Skip to main content
editorial

It took less than three weeks for the inevitable to happen.

Marie-Michelle Lacoste, a Montreal woman who wears a niqab, this week filed a court challenge on the constitutionality of Quebec's Bill 62. There is every chance it will succeed, because the recently-adopted law, which bans face-coverings in the provision and reception of public services, flagrantly violates the Charter of Rights and Freedoms guarantee of freedom of religion, and does so for no good reason. The sooner a judge strikes the law down, in whole or in part, the better.

Unfortunately, that won't be the end of it. Bill 62 is a solution in search of a problem, but with a provincial election a year away, the political imperatives that led the ruling Liberal party to pass it will not fade quietly.

On the bright side, at least the sovereigntist Parti Québécois is ripping itself apart at the seams.

After Bill 62 passed, PQ Leader Jean-François Lisée promised that his party, the province's official opposition, would put forward a bill calling for even tougher rules against religious symbols.

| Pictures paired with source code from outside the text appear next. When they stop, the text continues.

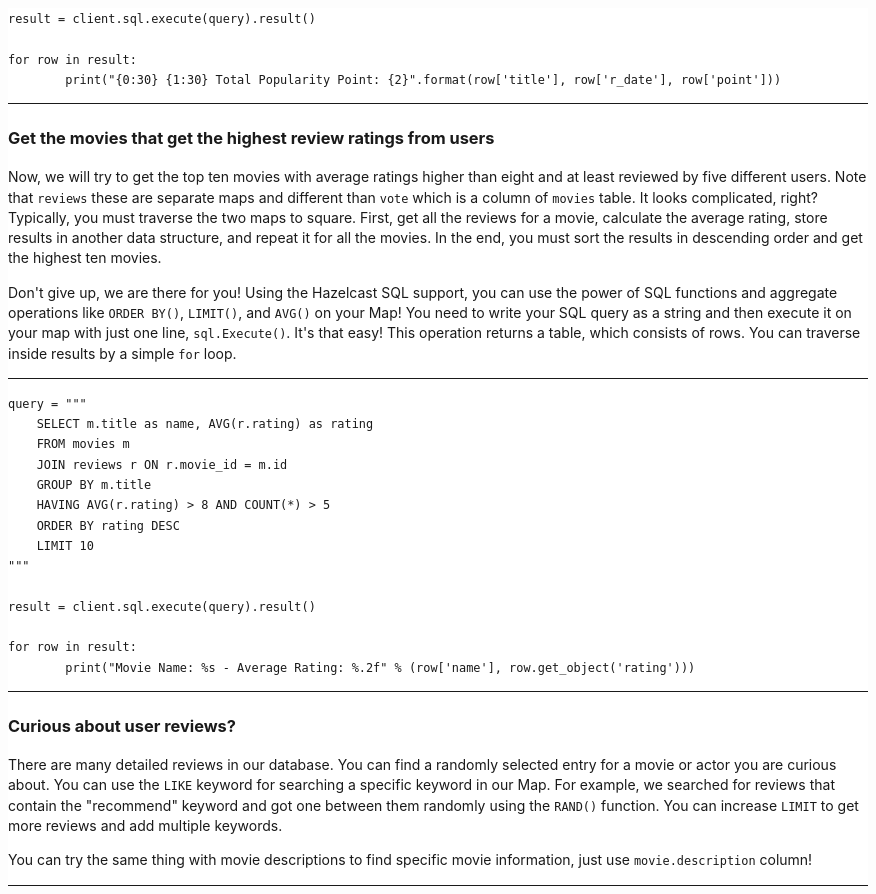     result = client.sql.execute(query).result()
    
    for row in result:
            print("{0:30} {1:30} Total Popularity Point: {2}".format(row['title'], row['r_date'], row['point']))

***

### Get the movies that get the highest review ratings from users

Now, we will try to get the top ten movies with average ratings higher than eight and at least reviewed by five different users. Note that `reviews` these are separate maps and different than `vote` which is a column of `movies` table. It looks complicated, right? Typically, you must traverse the two maps to square. First, get all the reviews for a movie, calculate the average rating, store results in another data structure, and repeat it for all the movies. In the end, you must sort the results in descending order and get the highest ten movies.

Don't give up, we are there for you! Using the Hazelcast SQL support, you can use the power of SQL functions and aggregate operations like `ORDER BY()`, `LIMIT()`, and `AVG()` on your Map! You need to write your SQL query as a string and then execute it on your map with just one line, `sql.Execute()`. It's that easy! This operation returns a table, which consists of rows. You can traverse inside results by a simple `for` loop.

***

    query = """
        SELECT m.title as name, AVG(r.rating) as rating
        FROM movies m
        JOIN reviews r ON r.movie_id = m.id
        GROUP BY m.title
        HAVING AVG(r.rating) > 8 AND COUNT(*) > 5
        ORDER BY rating DESC
        LIMIT 10
    """
    
    result = client.sql.execute(query).result()
    
    for row in result:
            print("Movie Name: %s - Average Rating: %.2f" % (row['name'], row.get_object('rating')))

***

### Curious about user reviews?

There are many detailed reviews in our database. You can find a randomly selected entry for a movie or actor you are curious about. You can use the `LIKE` keyword for searching a specific keyword in our Map. For example, we searched for reviews that contain the "recommend" keyword and got one between them randomly using the `RAND()` function. You can increase `LIMIT` to get more reviews and add multiple keywords.

You can try the same thing with movie descriptions to find specific movie information, just use `movie.description` column!

***
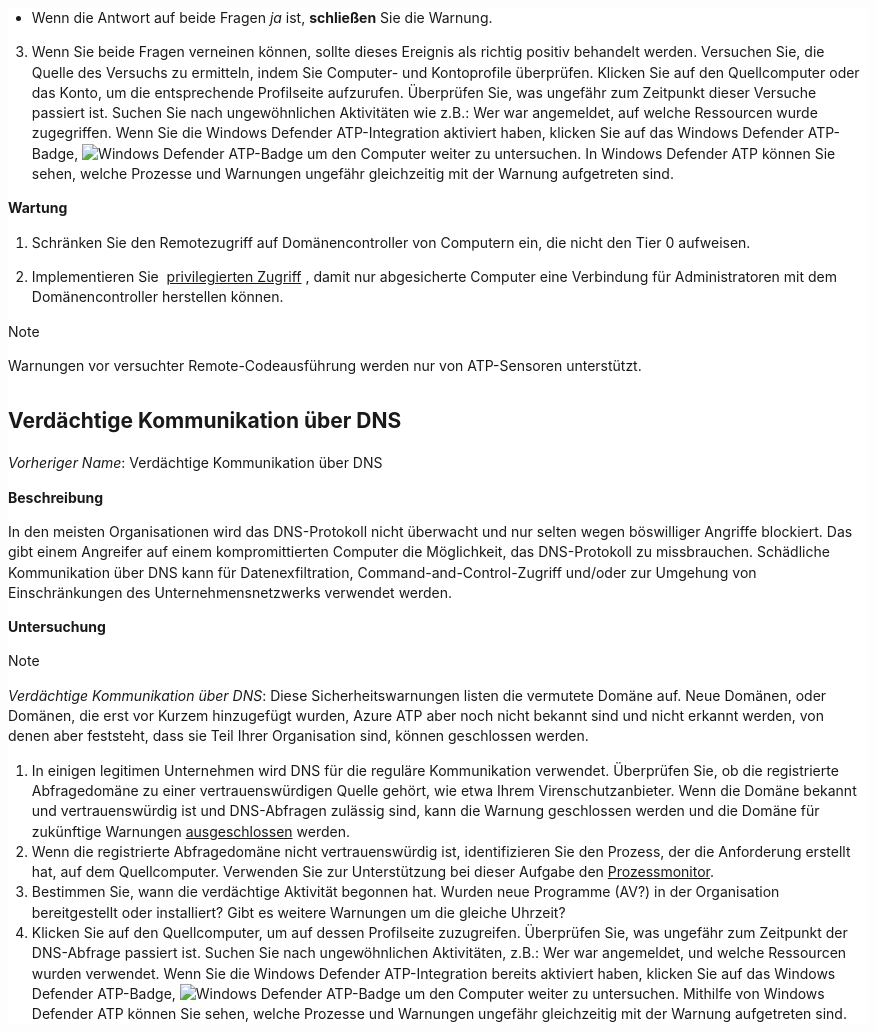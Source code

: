  - Wenn die Antwort auf beide Fragen *ja* ist, **schließen** Sie die Warnung.

3. Wenn Sie beide Fragen verneinen können, sollte dieses Ereignis als richtig positiv behandelt werden. Versuchen Sie, die Quelle des Versuchs zu ermitteln, indem Sie Computer- und Kontoprofile überprüfen. Klicken Sie auf den Quellcomputer oder das Konto, um die entsprechende Profilseite aufzurufen. Überprüfen Sie, was ungefähr zum Zeitpunkt dieser Versuche passiert ist. Suchen Sie nach ungewöhnlichen Aktivitäten wie z.B.: Wer war angemeldet, auf welche Ressourcen wurde zugegriffen. Wenn Sie die Windows Defender ATP-Integration aktiviert haben, klicken Sie auf das Windows Defender ATP-Badge, ![Windows Defender ATP-Badge](./media/wd-badge.png) um den Computer weiter zu untersuchen. In Windows Defender ATP können Sie sehen, welche Prozesse und Warnungen ungefähr gleichzeitig mit der Warnung aufgetreten sind. 

**Wartung**

1. Schränken Sie den Remotezugriff auf Domänencontroller von Computern ein, die nicht den Tier 0 aufweisen.

2. Implementieren Sie  [privilegierten Zugriff](https://technet.microsoft.com/windows-server-docs/security/securing-privileged-access/securing-privileged-access) , damit nur abgesicherte Computer eine Verbindung für Administratoren mit dem Domänencontroller herstellen können.

> [!NOTE]
> Warnungen vor versuchter Remote-Codeausführung werden nur von ATP-Sensoren unterstützt. 

## <a name="suspicious-communication-over-dns"></a>Verdächtige Kommunikation über DNS
<a name="suspicious-communication-over-dns"></a>

*Vorheriger Name*: Verdächtige Kommunikation über DNS 

**Beschreibung**

In den meisten Organisationen wird das DNS-Protokoll nicht überwacht und nur selten wegen böswilliger Angriffe blockiert. Das gibt einem Angreifer auf einem kompromittierten Computer die Möglichkeit, das DNS-Protokoll zu missbrauchen. Schädliche Kommunikation über DNS kann für Datenexfiltration, Command-and-Control-Zugriff und/oder zur Umgehung von Einschränkungen des Unternehmensnetzwerks verwendet werden.

**Untersuchung**
> [!NOTE]
> *Verdächtige Kommunikation über DNS*: Diese Sicherheitswarnungen listen die vermutete Domäne auf. Neue Domänen, oder Domänen, die erst vor Kurzem hinzugefügt wurden, Azure ATP aber noch nicht bekannt sind und nicht erkannt werden, von denen aber feststeht, dass sie Teil Ihrer Organisation sind, können geschlossen werden. 


1.  In einigen legitimen Unternehmen wird DNS für die reguläre Kommunikation verwendet. Überprüfen Sie, ob die registrierte Abfragedomäne zu einer vertrauenswürdigen Quelle gehört, wie etwa Ihrem Virenschutzanbieter. Wenn die Domäne bekannt und vertrauenswürdig ist und DNS-Abfragen zulässig sind, kann die Warnung geschlossen werden und die Domäne für zukünftige Warnungen [ausgeschlossen](excluding-entities-from-detections.md) werden. 
2.   Wenn die registrierte Abfragedomäne nicht vertrauenswürdig ist, identifizieren Sie den Prozess, der die Anforderung erstellt hat, auf dem Quellcomputer. Verwenden Sie zur Unterstützung bei dieser Aufgabe den [Prozessmonitor](https://docs.microsoft.com/en-us/sysinternals/downloads/procmon).
3.  Bestimmen Sie, wann die verdächtige Aktivität begonnen hat. Wurden neue Programme (AV?) in der Organisation bereitgestellt oder installiert? Gibt es weitere Warnungen um die gleiche Uhrzeit?
4.  Klicken Sie auf den Quellcomputer, um auf dessen Profilseite zuzugreifen. Überprüfen Sie, was ungefähr zum Zeitpunkt der DNS-Abfrage passiert ist. Suchen Sie nach ungewöhnlichen Aktivitäten, z.B.: Wer war angemeldet, und welche Ressourcen wurden verwendet. Wenn Sie die Windows Defender ATP-Integration bereits aktiviert haben, klicken Sie auf das Windows Defender ATP-Badge, ![Windows Defender ATP-Badge](./media/wd-badge.png) um den Computer weiter zu untersuchen. Mithilfe von Windows Defender ATP können Sie sehen, welche Prozesse und Warnungen ungefähr gleichzeitig mit der Warnung aufgetreten sind.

He did this without warning his caucus and, according to La Presse, for this was bombarded with criticism at a subsequent meeting. He was reminded by his members that a leader's obligation is to consult – and that he's led his party to a historical low of 20 per cent in the polls.

Mr. Lisée, who made his political bones as a strategist, immediately took the route of least resistance. He caved, and dropped the whole idea until some time next year. That, predictably, prompted a backlash among some party hardliners.

On Wednesday, former PQ minister and current talking head Bernard Drainville, the father of the party's odious Charter of Values, reported hearing whispers that Mr. Lisée may not survive the winter.

Cue the parade of Péquistes who offered some version of former finance minister Nicolas Marceau's words, that "Mr. Lisée remains firmly in the saddle and will be the leader in 2018." As Margaret Thatcher once said about being powerful, if you have to tell people you are, you aren't.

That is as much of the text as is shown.